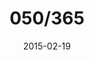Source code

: ---
title:  "050/365"
date:   2015-02-19
thumbnail-path: "thumbnails/thumbnail-50.jpg"
full-path: "full-size/full-size-50.jpg"
short-description: ""
---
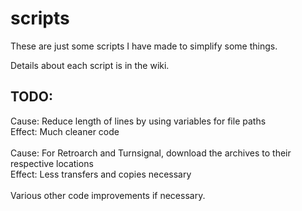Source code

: # scripts
These are just some scripts I have made to simplify some things.

Details about each script is in the wiki.

## TODO:
Cause: Reduce length of lines by using variables for file paths </br>
Effect: Much cleaner code </br>
</br>
Cause: For Retroarch and Turnsignal, download the archives to their respective locations </br>
Effect: Less transfers and copies necessary </br>
</br>
Various other code improvements if necessary. </br>
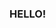 ### HELLO!

<!--
**MarcArizaAlborni/MarcArizaAlborni** is a ✨ _special_ ✨ repository because its `README.md` (this file) appears on your GitHub profile.

Here are some ideas to get you started:


-->
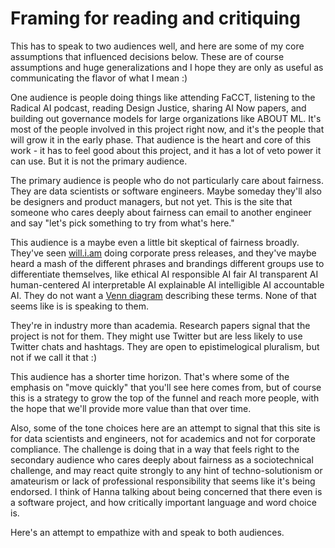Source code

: # Framing for reading and critiquing

This has to speak to two audiences well, and here are some of my core assumptions that influenced decisions below.  These are of course assumptions and huge generalizations and I hope they are only as useful as communicating the flavor of what I mean :)

One audience is people doing things like attending FaCCT, listening to the Radical AI podcast, reading Design Justice, sharing AI Now papers, and building out governance models for large organizations like ABOUT ML.  It's most of the people involved in this project right now, and it's the people that will grow it in the early phase.  That audience is the heart and core of this work - it has to feel good about this project, and it has a lot of veto power it can use.  But it is not the primary audience.

The primary audience is people who do not particularly care about fairness.  They are data scientists or software engineers.  Maybe someday they'll also be designers and product managers, but not yet.  This is the site that someone who cares deeply about fairness can email to another engineer and say "let's pick something to try from what's here."

This audience is a maybe even a little bit skeptical of fairness broadly.  They've seen [will.i.am](https://twitter.com/iamwill/status/1220031430799101953) doing corporate press releases, and they've maybe heard a mash of the different phrases and brandings different groups use to differentiate themselves, like ethical AI responsible AI fair AI transparent AI human-centered AI interpretable AI explainable AI intelligible AI accountable AI.  They do not want a [Venn diagram](https://www.h2o.ai/blog/brief-perspective-on-key-terms-and-ideas-in-responsible-ai-2/) describing these terms.  None of that seems like is is speaking to them.

They're in industry more than academia.  Research papers signal that the project is not for them.  They might use Twitter but are less likely to use Twitter chats and hashtags.  They are open to epistimelogical pluralism, but not if we call it that :)

This audience has a shorter time horizon.  That's where some of the emphasis on "move quickly" that you'll see here comes from, but of course this is a strategy to grow the top of the funnel and reach more people, with the hope that we'll provide more value than that over time.

Also, some of the tone choices here are an attempt to signal that this site is for data scientists and engineers, not for academics and not for corporate compliance.  The challenge is doing that in a way that feels right to the secondary audience who cares deeply about fairness as a sociotechnical challenge, and may react quite strongly to any hint of techno-solutionism or amateurism or lack of professional responsibility that seems like it's being endorsed.  I think of Hanna talking about being concerned that there even is a software project, and how critically important language and word choice is.

Here's an attempt to empathize with and speak to both audiences.
</i></p>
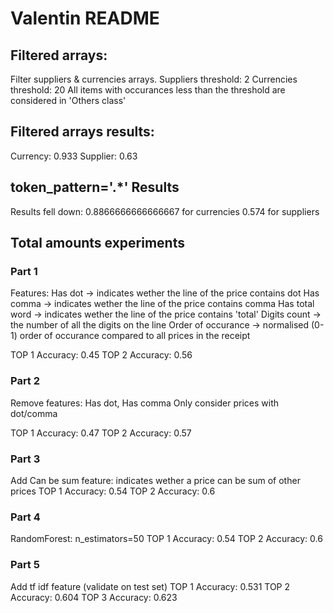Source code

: # Valentin README

## Filtered arrays:
Filter suppliers & currencies arrays.
Suppliers threshold: 2
Currencies threshold: 20
All items with occurances less than the threshold are considered in 'Others class'

## Filtered arrays results:
Currency: 0.933 
Supplier: 0.63

## token_pattern='.*' Results
Results fell down: 
0.8866666666666667 for currencies
0.574 for suppliers

## Total amounts experiments

### Part 1
Features:
Has dot -> indicates wether the line of the price contains dot
Has comma -> indicates wether the line of the price contains comma
Has total word -> indicates wether the line of the price contains 'total'
Digits count -> the number of all the digits on the line
Order of occurance -> normalised (0-1) order of occurance compared to all prices in the receipt

TOP 1 Accuracy: 0.45
TOP 2 Accuracy: 0.56

### Part 2
Remove features: Has dot, Has comma
Only consider prices with dot/comma

TOP 1 Accuracy: 0.47
TOP 2 Accuracy: 0.57

### Part 3
Add Can be sum feature: indicates wether a price can be sum of other prices
TOP 1 Accuracy: 0.54
TOP 2 Accuracy: 0.6

### Part 4
RandomForest: n_estimators=50
TOP 1 Accuracy: 0.54
TOP 2 Accuracy: 0.6

### Part 5
Add tf idf feature (validate on test set)
TOP 1 Accuracy: 0.531
TOP 2 Accuracy: 0.604
TOP 3 Accuracy: 0.623
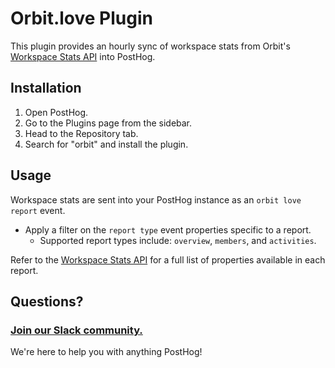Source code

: # Orbit.love Plugin

This plugin provides an hourly sync of workspace stats from Orbit's [Workspace Stats API](https://docs.orbit.love/reference/get_-workspace-id-reports) into PostHog.

## Installation

1. Open PostHog.
1. Go to the Plugins page from the sidebar.
1. Head to the Repository tab.
1. Search for "orbit" and install the plugin.

## Usage

Workspace stats are sent into your PostHog instance as an `orbit love report` event. 
- Apply a filter on the `report type` event properties specific to a report.
  - Supported report types include: `overview`, `members`, and `activities`.

Refer to the [Workspace Stats API](https://docs.orbit.love/reference/get_-workspace-id-reports) for a full list of properties available in each report.

## Questions?

### [Join our Slack community.](https://join.slack.com/t/posthogusers/shared_invite/enQtOTY0MzU5NjAwMDY3LTc2MWQ0OTZlNjhkODk3ZDI3NDVjMDE1YjgxY2I4ZjI4MzJhZmVmNjJkN2NmMGJmMzc2N2U3Yjc3ZjI5NGFlZDQ)

We're here to help you with anything PostHog!
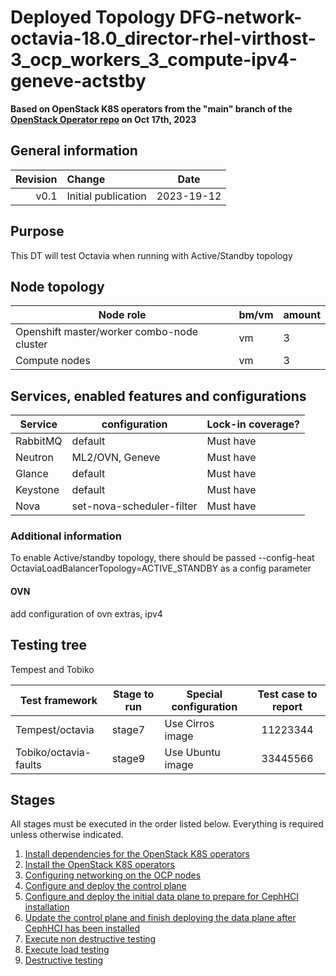# Deployed Topology DFG-network-octavia-18.0_director-rhel-virthost-3_ocp_workers_3_compute-ipv4-geneve-actstby

**Based on OpenStack K8S operators from the "main" branch of the [OpenStack Operator repo](https://github.com/openstack-k8s-operators/openstack-operator/tree/78b3c876eaf9168f9d95b201997ebdc2da42fa02) on Oct 17th, 2023**

## General information

| Revision | Change                |    Date    |
|--------: | :-------------------- |:----------:|
| v0.1     | Initial publication   | 2023-19-12 |

## Purpose

This DT will test Octavia when running with Active/Standby topology

## Node topology
| Node role                                     | bm/vm | amount |
| --------------------------------------------- | ----- |--------|
| Openshift master/worker combo-node cluster    | vm    | 3      |
| Compute nodes                                 | vm    | 3      |

## Services, enabled features and configurations
| Service  | configuration              | Lock-in coverage? |
|----------|----------------------------|-------------------|
| RabbitMQ | default                    | Must have         |
| Neutron  | ML2/OVN, Geneve            | Must have         |
| Glance   | default                    | Must have         |
| Keystone | default                    | Must have         |
| Nova     | set-nova-scheduler-filter  | Must have         |

### Additional information
To enable Active/standby topology, there should be passed --config-heat OctaviaLoadBalancerTopology=ACTIVE_STANDBY as a config parameter

#### OVN
add configuration of ovn extras, ipv4

## Testing tree
Tempest and Tobiko

| Test framework         | Stage to run | Special configuration | Test case to report |
|------------------------| ------------ |-----------------------|:-------------------:|
| Tempest/octavia        | stage7       | Use Cirros image      |      11223344       |
| Tobiko/octavia-faults  | stage9       | Use Ubuntu image      |      33445566       |

## Stages

All stages must be executed in the order listed below.  Everything is required unless otherwise indicated.

1. [Install dependencies for the OpenStack K8S operators](stage1)
2. [Install the OpenStack K8S operators](stage2)
3. [Configuring networking on the OCP nodes](stage3)
4. [Configure and deploy the control plane](stage4)
5. [Configure and deploy the initial data plane to prepare for CephHCI installation](stage5)
6. [Update the control plane and finish deploying the data plane after CephHCI has been installed](stage6)
7. [Execute non destructive testing](stage7)
8. [Execute load testing](stage8)
9. [Destructive testing](stage9)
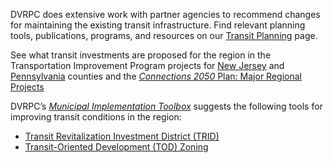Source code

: DVRPC does extensive work with partner agencies to recommend changes for maintaining the existing transit infrastructure. Find relevant planning tools, publications, programs, and resources on our [Transit Planning](https://www.dvrpc.org/Transit/) page.

See what transit investments are proposed for the region in the Transportation Improvement Program projects for [New Jersey](https://www.dvrpc.org/TIP/NJ/) and [Pennsylvania](https://www.dvrpc.org/tip/pa) counties and the [_Connections 2050_ Plan: Major Regional Projects](https://www.dvrpc.org/webmaps/mrp2050/)

DVRPC’s [_Municipal Implementation Toolbox_](https://www.dvrpc.org/Plan/MIT/) suggests the following tools for improving transit conditions in the region:
- [Transit Revitalization Investment District (TRID)](https://www.dvrpc.org/Plan/MIT/transitrevitalizationinvestmentdistricttrid)
- [Transit-Oriented Development (TOD) Zoning](https://www.dvrpc.org/Plan/MIT/transit-orienteddevelopmenttodzoning)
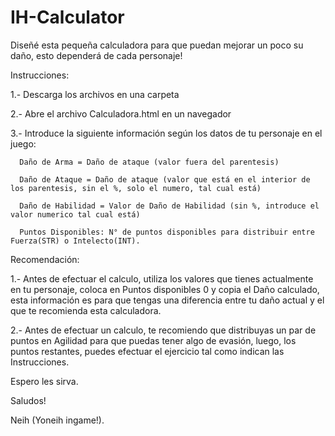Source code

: # IH-Calculator

Diseñé esta pequeña calculadora para que puedan mejorar un poco su daño, esto dependerá de cada personaje!

Instrucciones:

1.- Descarga los archivos en una carpeta

2.- Abre el archivo Calculadora.html en un navegador <preferentemente Chrome>

3.- Introduce la siguiente información según los datos de tu personaje en el juego:

      Daño de Arma = Daño de ataque (valor fuera del parentesis)
      
      Daño de Ataque = Daño de ataque (valor que está en el interior de los parentesis, sin el %, solo el numero, tal cual está)
      
      Daño de Habilidad = Valor de Daño de Habilidad (sin %, introduce el valor numerico tal cual está)
      
      Puntos Disponibles: N° de puntos disponibles para distribuir entre Fuerza(STR) o Intelecto(INT).
      

Recomendación:

1.- Antes de efectuar el calculo, utiliza los valores que tienes actualmente en tu personaje, coloca en Puntos disponibles 0 y copia el Daño calculado, esta información es para que tengas una diferencia entre tu daño actual y el que te recomienda esta calculadora.

2.- Antes de efectuar un calculo, te recomiendo que distribuyas un par de puntos en Agilidad para que puedas tener algo de evasión, luego, los puntos restantes, puedes efectuar el ejercicio tal como indican las Instrucciones.

Espero les sirva.

Saludos!

Neih (Yoneih ingame!).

+ + +

* **Task**
Restate word for word every line from the top of the entries above to the line with "One audience is", inclusive, and skip any pictures.

* **Expected output**
Source code

: ---
title:  "050/365"
date:   2015-02-19
thumbnail-path: "thumbnails/thumbnail-50.jpg"
full-path: "full-size/full-size-50.jpg"
short-description: ""
---
Source code

: # scripts
These are just some scripts I have made to simplify some things.

Details about each script is in the wiki.

## TODO:
Cause: Reduce length of lines by using variables for file paths </br>
Effect: Much cleaner code </br>
</br>
Cause: For Retroarch and Turnsignal, download the archives to their respective locations </br>
Effect: Less transfers and copies necessary </br>
</br>
Various other code improvements if necessary. </br>
 ### HELLO!

<!--
**MarcArizaAlborni/MarcArizaAlborni** is a ✨ _special_ ✨ repository because its `README.md` (this file) appears on your GitHub profile.

Here are some ideas to get you started:


-->
Source code

: # Framing for reading and critiquing

This has to speak to two audiences well, and here are some of my core assumptions that influenced decisions below.  These are of course assumptions and huge generalizations and I hope they are only as useful as communicating the flavor of what I mean :)

One audience is people doing things like attending FaCCT, listening to the Radical AI podcast, reading Design Justice, sharing AI Now papers, and building out governance models for large organizations like ABOUT ML.  It's most of the people involved in this project right now, and it's the people that will grow it in the early phase.  That audience is the heart and core of this work - it has to feel good about this project, and it has a lot of veto power it can use.  But it is not the primary audience.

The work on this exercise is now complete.